News / Profession

New Study Questions Use of MRIs

Are they Responsible for Increased Surgery?
Editorial Staff

MRI is commonly used as a diagnostic tool, but experts have questioned whether the findings necessarily relate to patient complaints. A study recently released in the New England Journal of Medicine,1 "Magnetic Resonance Imaging of the Lumbar Spine in People without Back Pain," examines that question.

The study did MIRs on 98 asymptomatic people and discovered a high prevalence of bulges, protrusions, and extrusions:

"With the results of the two readings averaged, 52 percent of people without symptoms had a bulge at at least one intervertebral disk, 27 percent had a protrusion, and one percent had an extrusion. Thus, 64 percent of these people without back pain had an intervertebral disk abnormality, and 38 percent had an abnormality at more than one level."
In an editorial in the same issue of the New England Journal, well-known researcher Richard A. Deyo, MD, MPH, made these comments:
"The recent increase in the rates of lumbar-spine surgery (laminectomies, diskectomies, and fusions) may be related in part to the availability of new imaging techniques.2 Lumbar surgery is most commonly performed after a herniated intervertebral disk has been diagnosed, often by imaging of the spine. Although surgery relieves pain in carefully selected patients with herniated disks, most patients improve without an operation. Studies suggest that imaging studies only weakly predict either the need for surgery or its outcome.3

"We should regard MRI and other advanced procedures for imaging the lumbar spine as tests for preoperative evaluation, which should be reserved for patients who are candidates for surgery on purely clinical grounds. Thus, imaging should be reserved for patients who have signs and symptoms of radiculopathy and who do not have a response to conservative treatment over a period of four to six weeks.

Dr. W.P. Butt, of the department of diagnostic radiology at St. James's University Hospital, recently made these comments in the British Journal of Rheumatology:4
"There is very little, if any, justification for MRI scanning in patients with mechanical back pain unless surgery is planned. I know that pretty pictures will be obtained and all sorts of pathological appearances found, but abnormalities are so common in normal asymptomatic individuals of the same age and sex that it is not acceptable to infer than an abnormality is, of itself, significant.

"Another unfortunate effect of MRI in mechanical back pain results from our gullibility to 'scientific' evidence. We seem to respect an image produced by a computer much more than we respect a shadow. Surgeons who have long since learned not to treat x-rays with surgery will still use surgery to treat a scan.
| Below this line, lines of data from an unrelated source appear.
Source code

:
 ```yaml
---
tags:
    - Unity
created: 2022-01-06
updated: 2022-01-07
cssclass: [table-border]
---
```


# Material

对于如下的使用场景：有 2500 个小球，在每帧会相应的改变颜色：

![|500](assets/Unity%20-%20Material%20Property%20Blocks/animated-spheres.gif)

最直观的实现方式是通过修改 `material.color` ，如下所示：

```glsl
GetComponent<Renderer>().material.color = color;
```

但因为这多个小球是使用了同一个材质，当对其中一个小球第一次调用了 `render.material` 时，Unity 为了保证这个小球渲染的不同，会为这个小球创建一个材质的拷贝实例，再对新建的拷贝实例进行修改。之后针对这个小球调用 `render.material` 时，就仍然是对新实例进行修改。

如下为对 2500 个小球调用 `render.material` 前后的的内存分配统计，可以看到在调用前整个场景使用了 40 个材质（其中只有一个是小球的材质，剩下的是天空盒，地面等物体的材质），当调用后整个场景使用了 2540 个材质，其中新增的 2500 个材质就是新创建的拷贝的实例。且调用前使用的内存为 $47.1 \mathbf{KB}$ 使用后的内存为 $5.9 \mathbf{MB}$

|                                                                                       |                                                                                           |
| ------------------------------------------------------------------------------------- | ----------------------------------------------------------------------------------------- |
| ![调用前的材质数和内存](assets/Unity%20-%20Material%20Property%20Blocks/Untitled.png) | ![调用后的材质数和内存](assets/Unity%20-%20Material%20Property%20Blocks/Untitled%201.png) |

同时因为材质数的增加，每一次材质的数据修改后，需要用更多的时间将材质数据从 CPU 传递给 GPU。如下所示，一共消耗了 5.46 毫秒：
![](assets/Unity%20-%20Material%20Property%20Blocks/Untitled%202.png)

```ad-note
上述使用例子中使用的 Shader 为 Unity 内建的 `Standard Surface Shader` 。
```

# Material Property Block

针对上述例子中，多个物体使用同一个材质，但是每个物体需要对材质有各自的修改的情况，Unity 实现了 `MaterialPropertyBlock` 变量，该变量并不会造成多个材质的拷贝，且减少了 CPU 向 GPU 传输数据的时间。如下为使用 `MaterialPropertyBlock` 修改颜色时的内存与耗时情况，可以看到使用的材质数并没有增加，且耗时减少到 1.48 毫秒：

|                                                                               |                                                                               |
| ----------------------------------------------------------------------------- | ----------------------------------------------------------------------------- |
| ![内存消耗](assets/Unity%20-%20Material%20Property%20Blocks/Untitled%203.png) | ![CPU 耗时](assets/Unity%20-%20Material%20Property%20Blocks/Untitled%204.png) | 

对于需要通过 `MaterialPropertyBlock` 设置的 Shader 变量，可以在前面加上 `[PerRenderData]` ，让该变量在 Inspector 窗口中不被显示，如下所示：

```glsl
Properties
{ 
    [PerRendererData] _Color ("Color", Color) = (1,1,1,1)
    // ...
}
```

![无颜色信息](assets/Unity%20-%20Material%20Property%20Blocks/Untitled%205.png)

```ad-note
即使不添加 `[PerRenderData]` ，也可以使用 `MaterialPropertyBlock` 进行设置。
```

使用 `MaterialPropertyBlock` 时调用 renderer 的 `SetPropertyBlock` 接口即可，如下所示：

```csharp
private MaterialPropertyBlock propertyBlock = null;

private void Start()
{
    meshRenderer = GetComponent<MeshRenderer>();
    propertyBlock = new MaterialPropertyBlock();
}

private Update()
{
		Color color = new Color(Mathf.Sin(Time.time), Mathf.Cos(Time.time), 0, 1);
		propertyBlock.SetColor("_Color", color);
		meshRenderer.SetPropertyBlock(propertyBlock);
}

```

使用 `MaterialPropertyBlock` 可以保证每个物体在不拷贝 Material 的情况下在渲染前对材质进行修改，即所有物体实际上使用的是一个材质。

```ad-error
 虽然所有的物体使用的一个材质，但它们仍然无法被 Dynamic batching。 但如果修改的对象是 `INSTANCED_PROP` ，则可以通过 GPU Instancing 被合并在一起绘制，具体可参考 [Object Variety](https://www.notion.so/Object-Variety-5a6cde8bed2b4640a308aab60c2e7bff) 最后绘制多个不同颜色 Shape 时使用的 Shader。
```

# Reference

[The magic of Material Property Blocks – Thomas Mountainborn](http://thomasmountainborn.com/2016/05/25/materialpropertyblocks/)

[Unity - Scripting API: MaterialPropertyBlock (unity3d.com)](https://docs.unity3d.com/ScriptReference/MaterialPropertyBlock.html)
"Recently, the president of the Academic Orthopaedic Association of the United States stated in his presidential address that 95 per cent of spine surgery for back pain was inappropriate.5 I do not wish to enter into a discussion whether his figures were precise or not, but only to point out that everyone of the patients inappropriately operated had pre-operative imaging which was misleading."

The chiropractic practitioner would be wise to recognize the short comings of advanced imaging as compared to good, old-fashioned, clinical findings. DCs should caution patients against diving head first into back surgery based upon these studies.

Conservative care continues to be reinforced as the first path of treatment before most other forms of treatment. Surgeons and other medical specialists would be well advised to refer their patients for chiropractic care before spine surgery on a herniation that may be coincidental to the patient's problem.

References

  1. Jensen MC, Brant-Zawadzki MN, Obuchowski N, Modic MT, Malkasian D, Ross JS. Magnetic resonance imaging of the lumbar spine in people without back pain. N Engl J Med 1994;331:69-73.

     

  2. Taylor VM, Deyo RA, Cherkin DC, Kreuter W. Low back pain hospitalization: recent U.S. trends and regional variations. Spine 1994;19:1207-12.

     

  3. Enzmann DR. On low back pain, AJNR Am J Neuroradiol 1994;15:109-13.

     

  4. Butt WP. Magetic Resonance Imaging of the Spine. Br J Rheumatol 1994;33:793-797.

     

  5. Radin EL. Whither academic orthopaedic integrity? Othopaedics 1993;16:267-9.